Analyst: AAPL Raked in 53% of Smartphone Market Profits

Apple's iPhone brought in 53 percent of the profits in the worldwide smartphone market during the second calendar quarter of 2013. Samsung swallowed almost all of the rest of the market's profits, too, show that right now the smartphone market is a two horse race.

Samsung may outsell the iPhone, but Apple still takes in more profit.Samsung may outsell the iPhone, but Apple still takes in more profit.

Based on figures from Canaccord Genuity's Michael Walkley, Samsung took 50 percent of the quarter's smartphone profits, but he made the math work. "Due to operating losses from smaller scale competitors, Apple and Samsung's combined share of industry profits exceeded 100 percent," he said.

In other words, while Apple and Samsung were picking up all the cash consumers could through at them, Motorola, BlackBerry, Nokia, and other smartphone makers were reporting losses.

Apple's share of the market profits was down quarter-over-quarter and Samsung's share was up. During the previous quarter Apple took 57 percent while Samsung took 43 percent. Despite Apple's top position in the smartphone profits game, Samsung outsold the iPhone with its Android-based smartphones.

"From our July surveys, we believe Samsung and Apple maintained top share of the US smartphone market. Our carrier store surveys indicated the Samsung GS4 was the top- selling smartphone at Verizon/Sprint/T-Mobile and #2 selling smartphone at AT&T," Mr. Walkley said. "Other top-selling models included the iPhone 5 at all four tier-1 carriers, the HTC One at AT&T/Sprint, the Sony Xperia Z at T-Mobile and the Galaxy S III at Verizon."
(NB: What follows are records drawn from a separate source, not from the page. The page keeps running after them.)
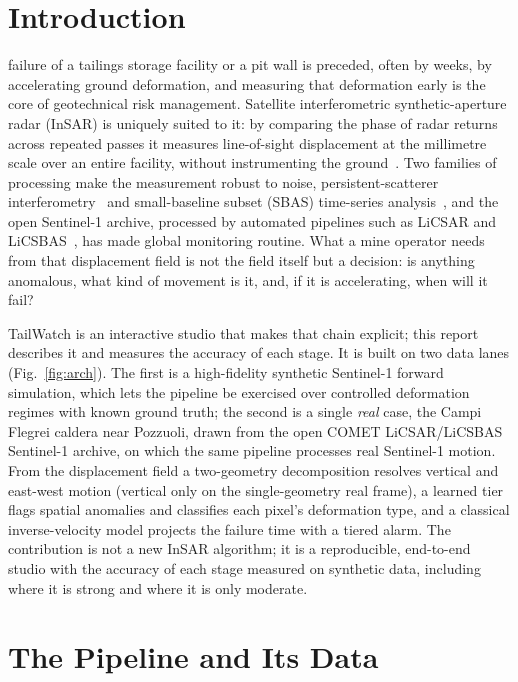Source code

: \documentclass[journal]{IEEEtran}
\begin{document}
\section{Introduction}

 failure of a tailings storage facility or a pit wall is preceded, often by weeks, by
accelerating ground deformation, and measuring that deformation early is the core of geotechnical risk
management. Satellite interferometric synthetic-aperture radar (InSAR) is uniquely suited to it: by comparing the
phase of radar returns across repeated passes it measures line-of-sight displacement at the millimetre scale over
an entire facility, without instrumenting the ground~\cite{massonnet,rosen}. Two families of processing make the
measurement robust to noise, persistent-scatterer interferometry~\cite{ferretti,hooper} and small-baseline subset
(SBAS) time-series analysis~\cite{berardino}, and the open Sentinel-1 archive, processed by automated
pipelines such as LiCSAR and LiCSBAS~\cite{lazecky,morishita}, has made global monitoring routine. What a mine
operator needs from that displacement field is not the field itself but a decision: is anything anomalous, what
kind of movement is it, and, if it is accelerating, when will it fail?

TailWatch is an interactive studio that makes that chain explicit; this report describes it and measures the
accuracy of each stage. It is built on two data lanes (Fig.~\ref{fig:arch}). The first is a high-fidelity synthetic
Sentinel-1 forward simulation, which lets the pipeline be exercised over controlled deformation regimes with
known ground truth; the second is a single \emph{real} case, the Campi Flegrei caldera near Pozzuoli, drawn from
the open COMET LiCSAR/LiCSBAS Sentinel-1 archive, on which the same pipeline processes real Sentinel-1 motion.
From the displacement field a two-geometry decomposition resolves vertical and east-west motion (vertical only on
the single-geometry real frame), a learned tier flags spatial anomalies and classifies each pixel's deformation
type, and a classical inverse-velocity model projects the failure time with a tiered alarm. The contribution is
not a new InSAR algorithm; it is a reproducible, end-to-end studio with the accuracy of each stage measured on
synthetic data, including where it is strong and where it is only moderate.

\section{The Pipeline and Its Data}\label{sec:pipeline}
\end{document}
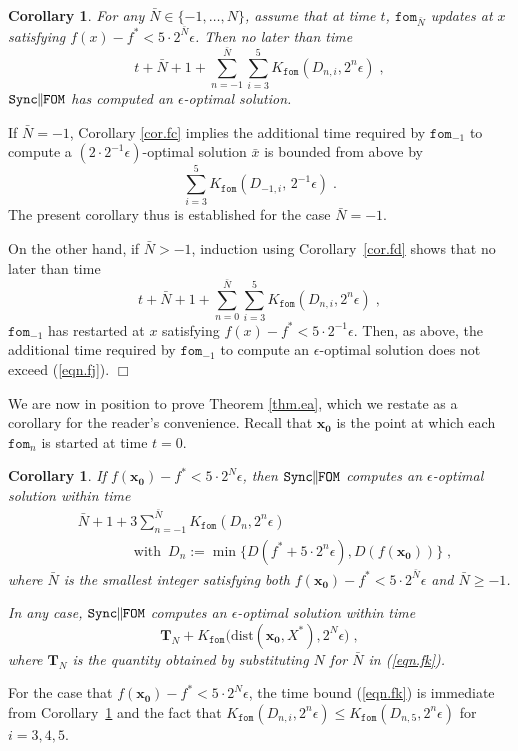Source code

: \documentclass[reqno, 11pt]{amsart}
\newtheorem{cor}[prop]{Corollary}
\numberwithin{equation}{section}
\newcommand{\nt}{\negthinspace}
\newcommand{\fom}{\mathtt{fom}}
\newcommand{\parfom}{\parallel \nt \nt  \mathtt{FOM}}
\newcommand{\sparfom}{\mathtt{Sync} \nt \nt  \parfom}
\newcommand{\dist}{\mathrm{dist}}
\begin{document}
\begin{cor}  \label{cor.fe} 
For any $ \bar{N} \in \{ -1, \ldots, N \} $, assume that at time $ t $, $ \fom_{\bar{N}} $ updates at $ x $ satisfying $ f(x) - f^* < 5 \cdot 2^{\bar{N}}  \epsilon $. Then no later than time
\[  
     t + \bar{N}+1 + \sum_{n = -1}^{\bar{N}} \sum_{i=3}^5 K_{\fom}(D_{n,i}, 2^n \epsilon ) \; , 
\] 
$ \sparfom $ has computed an $ \epsilon $-optimal solution.
\end{cor}
  If $ \bar{N} = -1 $, Corollary \ref{cor.fc} implies the additional time required by $ \fom_{-1} $ to compute a $ (2 \cdot 2^{-1} \epsilon)  $-optimal solution $ \bar{x} $  is bounded from above by
\begin{equation}  \label{eqn.fj} 
      \sum_{i=3}^5 K_{\fom}( D_{-1,i}, \,  2^{-1} \epsilon ) \; . 
      \end{equation} 
The present corollary thus is established for the case $ \bar{N} = -1 $.

On the other hand, if $ \bar{N} > - 1 $, induction using Corollary~\ref{cor.fd}  shows that no later than time
\[  
   t +  \bar{N}+1  + \sum_{n=0}^{\bar{N}} \sum_{i=3}^5 K_{\fom}( D_{n,i}, 2^n \epsilon ) \; , 
\] 
$ \fom_{-1} $ has restarted at $ x $ satisfying $ f(x) - f^* < 5 \cdot 2^{-1} \epsilon $. Then, as above, the additional time required by $ \fom_{-1} $ to compute an $ \epsilon $-optimal solution does not exceed (\ref{eqn.fj}).   \hfill $ \Box $
\vspace{2mm}

We are now in position to prove Theorem \ref{thm.ea}, which we restate as a corollary for the reader's convenience.  Recall that $ \mathbf{x_0} $ is the point at which each $ \fom_n $ is started at time $ t = 0 $. 

\begin{cor}  \label{cor.ff} 
If $ f(\mathbf{x_0}) - f^* < 5 \cdot 2^N \epsilon $, then $ \sparfom $ computes an $ \epsilon $-optimal solution within time
\begin{align} 
  & \bar{N}+ 1 +  3 \sum_{n=-1}^{\bar{N}}  K_{\fom}\left(   D_n , 2^n \epsilon \right)  \label{eqn.fk}   \\   
& \qquad \qquad   \textrm{with } \,    D_n :=   \min \{ D(f^* + 5 \cdot 2^n \epsilon), D( f( \mathbf{x_0})) \}  \; , \nonumber 
\end{align}   
where $ \bar{N} $ is the smallest integer satisfying both $ f(\mathbf{x_0}) - f^* < 5 \cdot 2^{\bar{N}} \epsilon $ and $ \bar{N} \geq -1 $.

In any case, $ \sparfom $ computes an $ \epsilon $-optimal solution within time
\[ 
\mathbf{T}_N + 
  K_{\fom}\big( \dist( \mathbf{x_0}, X^*), 2^{N} \epsilon \big)   \; , 
\]  
 where $ \mathbf{T}_N  $ is the quantity obtained by substituting $ N $ for $ \bar{N} $ in (\ref{eqn.fk}).
\end{cor}
   For the case that $ f( \mathbf{x_0}) - f^* < 5 \cdot 2^{N} \epsilon $, the time bound (\ref{eqn.fk})  is immediate from Corollary~\ref{cor.fe}  and the fact that $ K_{\fom}(D_{n,i}, 2^n \epsilon ) \leq  K_{\fom}(D_{n,5}, 2^n \epsilon )  $ for $ i = 3,4,5 $.   
\end{document}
He estimated Samsung shipped 72.5 million smartphones during the second calendar quarter, which helped the company rake in such a large part of the smartphone market's quarterly profits.

Overall, Mr. Walkley thinks smartphone sales are on the rise. He estimated first quarter sales hit 420 million worldwide, and climbed to 427 million units during the second quarter. Those sales are coming at the expense of the feature phone market, which he estimates declined by 5 percent.

The smartphone market is shifting more to premium and LTE devices, favoring Apple's iPhone 5 as well as Samsung's Galaxy S4. The iPhone 4S is leading the pack in smartphone sales in the $250 to $400 range, followed by Samsung's Galaxy S II and S4 mini.

Looking at overall smartphone marketshare, Mr. Walkley said Samsung has just over 27 percent of while Apple is sitting at 13.5 percent. Both declined a little during the quarter, but he expects Apple to see a nice rebound leading into the holiday buying season when the company refreshes its iPhone product lineup.

Mr. Walkley is maintaining his "Buy" rating and $530 target price for Apple's stock. Apple is currently trading at $451.41, down 1.91 (0.42%).